The program sets sail by proceeding directly to the 15 Data Directory entry, from where the CLR header commences. After extracting the address in the file, we travel to that location. At this location, 8 bytes from the start is posted another Data Directory entry for the MetaData. Using the earlier approach, we jump to the beginning of the MetaData on disk.

The first 4 bytes of the MetaData header contain another Magic Number BSJB, which again comprises of the initials of the four guys who built the MetaData standard. The J stands for Jim Hess. The MetaData structures, as you would shortly witness, is a fine work of art.
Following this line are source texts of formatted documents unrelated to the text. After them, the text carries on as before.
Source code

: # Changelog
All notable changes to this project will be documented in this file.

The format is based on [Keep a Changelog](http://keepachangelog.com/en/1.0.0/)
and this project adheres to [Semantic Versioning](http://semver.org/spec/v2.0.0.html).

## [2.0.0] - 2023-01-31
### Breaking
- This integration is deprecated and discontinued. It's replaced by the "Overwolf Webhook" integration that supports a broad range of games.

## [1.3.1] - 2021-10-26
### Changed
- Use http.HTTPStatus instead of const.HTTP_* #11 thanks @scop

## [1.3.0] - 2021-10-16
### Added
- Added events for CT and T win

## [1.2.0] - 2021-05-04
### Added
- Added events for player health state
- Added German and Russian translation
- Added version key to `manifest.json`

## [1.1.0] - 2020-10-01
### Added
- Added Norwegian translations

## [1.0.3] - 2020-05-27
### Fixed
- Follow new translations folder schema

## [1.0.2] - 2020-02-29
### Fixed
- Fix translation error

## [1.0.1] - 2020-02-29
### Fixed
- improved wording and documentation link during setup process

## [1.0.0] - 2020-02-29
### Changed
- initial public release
Then, we encounter the Major and Minor versions of the MetaData, which are 1 and 0, respectively. The documentation lucidly states that these values can be eschewed for the time being. Close on its heel is an int, which is marked as reserved. Next in sequence is yet another int, which specifies the length of the string that ensues.
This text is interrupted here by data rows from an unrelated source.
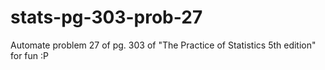 # stats-pg-303-prob-27

Automate problem 27 of pg. 303 of "The Practice of Statistics 5th edition" for fun :P
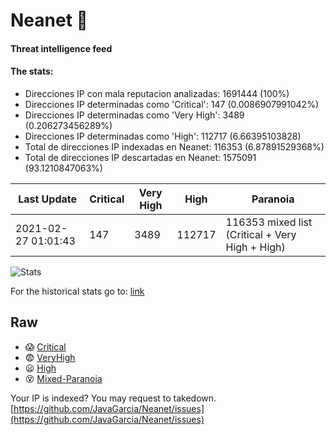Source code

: # Neanet :hocho:
#### Threat intelligence feed
#### The stats:

- Direcciones IP con mala reputacion analizadas: 1691444 (100%)
- Direcciones IP determinadas como 'Critical':  147 (0.0086907991042%)
- Direcciones IP determinadas como 'Very High':  3489 (0.206273456289%)
- Direcciones IP determinadas como 'High':  112717 (6.66395103828)
- Total de direcciones IP indexadas en Neanet:  116353 (6.87891529368%)
- Total de direcciones IP descartadas en Neanet:  1575091 (93.1210847063%)

| Last Update | Critical | Very High | High | Paranoia |
| --- | --- | --- | --- | --- |
| 2021-02-27 01:01:43 | 147 | 3489 | 112717 | 116353 mixed list (Critical + Very High + High)|

![Stats](https://docs.google.com/spreadsheets/d/e/2PACX-1vSnaNMIXVabIpDJjufMlzH7poXnshF3mgd8Is1g9ytUEzVsP5my4Trn8f-xkoLLQ38xpL3HtmUexLo6/pubchart?oid=501124687&format=image)

For the historical stats go to: [link](/stats.csv)
## Raw
- :scream: [Critical](https://raw.githubusercontent.com/JavaGarcia/Neanet/master/blacklists/neanet_critical.txt)
- :fearful: [VeryHigh](https://raw.githubusercontent.com/JavaGarcia/Neanet/master/blacklists/neanet_veryHigh.txtt)
- :frowning: [High](https://raw.githubusercontent.com/JavaGarcia/Neanet/master/blacklists/neanet_high.txt)
- :dizzy_face: [Mixed-Paranoia](https://raw.githubusercontent.com/JavaGarcia/Neanet/master/blacklists/neanet_all.txt)


Your IP is indexed? You may request to takedown. [https://github.com/JavaGarcia/Neanet/issues](https://github.com/JavaGarcia/Neanet/issues)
The string length is specified as 12, which signifies the fact that the next 12 bytes contain a string value. On displaying the 12 bytes, a value of v1.0.3328 becomes apparent.

At the command prompt, specify the following command:

Output

c:\mdata>csc
Microsoft (R) Visual C# .NET Compiler version 7.00.9372.1
for Microsoft (R) .NET Framework version 1.0.3328
Copyright (C) Microsoft Corporation 2001. All rights reserved.

Notice that the .Net framework version corresponds to the string value. In order to arrive at the next byte, we have to surmount the drawback faced by the current 32-bit machines. As per the specifications of such machines, everything is aligned on a four-byte boundary.

Therefore, after dividing the length by 4, the remainder that is obtained, is the number of bytes by which to move ahead. In the world of metadata, alignment on a four-byte boundary still prevails. In our case, since the string length is 12, no padding is essential. Lastly, we come across the flags field having a value of 0.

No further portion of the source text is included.